A small group gathered at the Boot and Shoe on this cold morning. Some had read the forecast which explained why the group was so much smaller than in recent weeks. Nigel had even read the forecast for Chipping and warned us that it was expected to be at the edge of a band of snow crossing from the East.
Most of us set off up Bowerham Lane and Blea Tarn Road but some chose a more direct and less up-and-down route to the Applestore. The main ride followed Proctor Moss Road across the valley of the River Condor and then along the side of the valley above Damas Gill for the first views of Harris End – the sun was shining and much of the sky was blue. We went through Dolphinholme on Wagon Road and around Tinker’s Lane to Long Lane and then a left turn onto Brewer’s Lane to run parallel with Harris End away to our left. Over the footbridge at the ford and then around the bottom of Nicky Nook until we dropped down to the Applestore past the parked cars of Sunday walkers. At the Applestore we found Anne and Mike enjoying bacon sarnies and we joined them to dally over coffees, teas and cakes. The warmth indoors was welcome and there was some reviewing of routes and weather before four of us (Patience, Len, Geoff and Tim) set out for Chipping. Nigel stuck to his forecast and went homewards with Anne and Mike.
To begin with, as we picked up Higher Lane again, the weather was good – still some sun although the views westward across the Fylde included bands of grey cloud. The ups and downs as we rode along the valley side parallel to the motorway didn’t seem too onerous but in places were rather muddy where tree felling had been going on. A familiar route along Sandholme Lane led us to less familiar territory up towards Claughton. The dip to cross the River Brock on Walmsley Bridge Lane was not as pronounced as Brock Bottom, but as we rose on the other side we were met with blasts of wind from the gaps in the hedge just as cars were passing and there was a steep drop to our left. Slowed by the headwind, we made our way to Whitechapel and along Church Lane to Syke House Lane. By now Harris End was way behind us and the dominant landmark was Beacon Fell. We turned almost towards it and then turned away, and by the time we were going up Loud Bridge Lane the wind was getting stronger and began to have rain in it. The weather was coming from east-north-east and that was exactly where we were heading; could we get to Chipping before that mass of grey cloud reaching to the land was upon us? Not quite. The rain was never heavy but was getting wetter as we rode into the village. Our hands and feet were cold and getting inside the Cobbled Corner was a relief from the wind chill and damp. It was not too busy and teas and plates of beans, eggs and sausages were not long in coming; the ‘Paris-Roubaix’ special was popular although we hadn’t ridden quite as far as that…

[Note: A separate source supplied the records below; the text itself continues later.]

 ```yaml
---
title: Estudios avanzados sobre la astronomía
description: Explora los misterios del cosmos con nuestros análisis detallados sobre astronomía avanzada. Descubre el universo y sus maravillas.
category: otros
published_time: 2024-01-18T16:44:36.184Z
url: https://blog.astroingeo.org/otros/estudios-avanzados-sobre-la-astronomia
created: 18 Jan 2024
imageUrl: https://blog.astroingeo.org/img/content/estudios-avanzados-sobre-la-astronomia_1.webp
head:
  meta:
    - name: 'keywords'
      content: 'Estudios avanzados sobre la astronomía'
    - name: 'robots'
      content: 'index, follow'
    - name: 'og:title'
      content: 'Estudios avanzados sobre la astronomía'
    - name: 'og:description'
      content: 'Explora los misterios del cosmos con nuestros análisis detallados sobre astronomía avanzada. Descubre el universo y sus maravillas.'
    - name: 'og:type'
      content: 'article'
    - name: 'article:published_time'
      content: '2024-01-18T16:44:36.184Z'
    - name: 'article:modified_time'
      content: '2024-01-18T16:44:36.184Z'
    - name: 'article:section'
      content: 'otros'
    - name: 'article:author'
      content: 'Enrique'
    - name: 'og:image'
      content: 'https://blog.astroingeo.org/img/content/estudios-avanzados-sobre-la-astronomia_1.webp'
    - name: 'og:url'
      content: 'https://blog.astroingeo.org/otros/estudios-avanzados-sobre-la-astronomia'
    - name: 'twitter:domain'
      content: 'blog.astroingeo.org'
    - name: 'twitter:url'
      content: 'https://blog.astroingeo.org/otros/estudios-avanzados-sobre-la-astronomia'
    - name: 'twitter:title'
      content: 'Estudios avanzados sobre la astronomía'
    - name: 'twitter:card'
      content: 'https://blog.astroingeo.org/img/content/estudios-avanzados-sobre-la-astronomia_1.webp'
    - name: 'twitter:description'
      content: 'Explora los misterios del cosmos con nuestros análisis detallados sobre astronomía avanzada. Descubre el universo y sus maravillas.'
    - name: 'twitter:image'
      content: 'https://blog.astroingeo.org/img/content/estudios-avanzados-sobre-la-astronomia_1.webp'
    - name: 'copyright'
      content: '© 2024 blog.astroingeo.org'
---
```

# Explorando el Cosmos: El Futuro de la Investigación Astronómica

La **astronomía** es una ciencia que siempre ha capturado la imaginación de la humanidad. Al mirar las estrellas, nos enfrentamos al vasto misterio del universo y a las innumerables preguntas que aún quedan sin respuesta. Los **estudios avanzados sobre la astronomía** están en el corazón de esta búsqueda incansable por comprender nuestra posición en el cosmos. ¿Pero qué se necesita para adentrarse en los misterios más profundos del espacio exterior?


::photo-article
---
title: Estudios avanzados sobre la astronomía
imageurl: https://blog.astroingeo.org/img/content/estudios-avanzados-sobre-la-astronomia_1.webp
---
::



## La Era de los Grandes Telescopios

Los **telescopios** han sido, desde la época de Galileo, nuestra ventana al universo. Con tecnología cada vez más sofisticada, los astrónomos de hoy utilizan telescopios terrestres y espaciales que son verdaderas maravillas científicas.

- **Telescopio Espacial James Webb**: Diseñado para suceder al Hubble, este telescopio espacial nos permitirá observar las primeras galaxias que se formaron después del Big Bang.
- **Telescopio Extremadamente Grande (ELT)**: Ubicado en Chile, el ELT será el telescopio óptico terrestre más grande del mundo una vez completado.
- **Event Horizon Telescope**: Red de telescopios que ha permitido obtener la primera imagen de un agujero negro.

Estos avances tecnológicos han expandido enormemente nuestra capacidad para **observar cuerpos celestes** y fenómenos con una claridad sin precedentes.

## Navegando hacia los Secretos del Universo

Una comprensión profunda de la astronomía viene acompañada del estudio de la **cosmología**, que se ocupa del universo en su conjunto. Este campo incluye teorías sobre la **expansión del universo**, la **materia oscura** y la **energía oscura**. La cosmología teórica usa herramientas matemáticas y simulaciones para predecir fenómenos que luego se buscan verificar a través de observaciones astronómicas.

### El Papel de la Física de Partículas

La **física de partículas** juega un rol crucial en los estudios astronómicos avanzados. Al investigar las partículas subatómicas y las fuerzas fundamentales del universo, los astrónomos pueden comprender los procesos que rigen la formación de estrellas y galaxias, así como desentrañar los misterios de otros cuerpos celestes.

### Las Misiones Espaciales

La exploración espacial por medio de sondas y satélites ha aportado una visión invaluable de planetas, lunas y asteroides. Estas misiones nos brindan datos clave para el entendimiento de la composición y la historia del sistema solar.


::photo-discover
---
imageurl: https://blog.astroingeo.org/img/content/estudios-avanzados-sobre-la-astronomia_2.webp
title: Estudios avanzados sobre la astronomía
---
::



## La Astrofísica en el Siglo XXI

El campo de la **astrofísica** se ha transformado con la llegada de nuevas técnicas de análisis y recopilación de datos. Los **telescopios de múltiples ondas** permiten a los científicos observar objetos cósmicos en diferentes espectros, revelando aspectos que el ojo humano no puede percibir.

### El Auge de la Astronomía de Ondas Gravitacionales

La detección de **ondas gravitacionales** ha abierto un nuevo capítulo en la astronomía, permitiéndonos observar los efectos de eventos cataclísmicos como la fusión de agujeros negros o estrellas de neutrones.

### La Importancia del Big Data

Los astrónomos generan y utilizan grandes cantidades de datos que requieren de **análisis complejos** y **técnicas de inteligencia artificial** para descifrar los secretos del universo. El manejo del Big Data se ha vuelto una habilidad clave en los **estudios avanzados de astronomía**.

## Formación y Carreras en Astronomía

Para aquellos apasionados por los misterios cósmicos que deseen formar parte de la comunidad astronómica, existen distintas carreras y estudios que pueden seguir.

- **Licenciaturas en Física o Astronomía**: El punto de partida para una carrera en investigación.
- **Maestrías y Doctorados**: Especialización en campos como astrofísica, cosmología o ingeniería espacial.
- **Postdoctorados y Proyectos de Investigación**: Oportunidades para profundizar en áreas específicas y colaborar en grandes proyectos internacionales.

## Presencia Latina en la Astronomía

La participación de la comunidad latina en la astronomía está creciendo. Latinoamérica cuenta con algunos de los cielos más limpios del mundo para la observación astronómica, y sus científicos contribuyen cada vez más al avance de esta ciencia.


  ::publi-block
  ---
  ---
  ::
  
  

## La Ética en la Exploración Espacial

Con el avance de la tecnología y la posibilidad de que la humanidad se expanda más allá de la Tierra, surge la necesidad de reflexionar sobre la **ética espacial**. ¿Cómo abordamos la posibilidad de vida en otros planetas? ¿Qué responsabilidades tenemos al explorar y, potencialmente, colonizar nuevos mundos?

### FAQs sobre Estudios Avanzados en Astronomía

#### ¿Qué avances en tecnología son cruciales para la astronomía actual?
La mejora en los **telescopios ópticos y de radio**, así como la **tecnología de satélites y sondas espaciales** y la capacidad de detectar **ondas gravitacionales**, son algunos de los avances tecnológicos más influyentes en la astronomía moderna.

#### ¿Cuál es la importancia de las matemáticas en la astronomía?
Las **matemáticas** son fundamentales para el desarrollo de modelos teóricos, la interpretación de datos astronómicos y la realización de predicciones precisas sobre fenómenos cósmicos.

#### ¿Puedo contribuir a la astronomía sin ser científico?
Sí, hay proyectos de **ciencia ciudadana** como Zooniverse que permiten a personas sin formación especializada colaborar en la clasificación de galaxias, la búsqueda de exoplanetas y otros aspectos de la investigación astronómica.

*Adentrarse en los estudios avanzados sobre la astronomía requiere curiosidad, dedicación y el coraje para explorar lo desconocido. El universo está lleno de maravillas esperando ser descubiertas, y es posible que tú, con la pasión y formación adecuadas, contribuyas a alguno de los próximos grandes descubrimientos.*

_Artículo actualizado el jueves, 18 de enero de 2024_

The rain was still in the air when we left the café for a direct ride back, thankful for having the wind behind us now. And then, as we left Chipping, the rain became sleet and eventually thin snow. Len had a little trouble getting both his feet heaters switched on but we all whizzed along enjoying the descents but wary of the occasional side blasts and the wet road surface. The haul up Delph Lane was not pleasant with the snowy wind blowing through the thin line of trees to our right and the descent to Oakenclough wasn’t the usual freeride pleasure because of road works with reluctant traffic lights. As we rode up beside the Barnacre and Grizedale reservoirs, there was Harris End again with the wind whipping down the gaps between the fells (Hazelhurst, Stake House and Harris End). The damp road suggested caution for the approach to the cattle grid at the bottom – but there wasn’t any of the traffic that gathers there on a fine day. Once round the bottom of Harris End, the weather seemed to lighten a little and the prospect of Lancaster to the north west looked better. But even was we zipped down through Street and across the Wyre, it was still damp and windy and the slog up past Wyreside Lodge was accompanied by half a dozen cars who all seemed able to see around blind corners. The wind blew us along towards Galgate and the gentle downhill meant there was not too much peddling to do. Up through the University, we rode back to Hala and at the Booths crossroads split up. A ride with not many miles or miles per hour and rather more weather than we would have wished for – I’m sure we were all glad to get back to warm houses.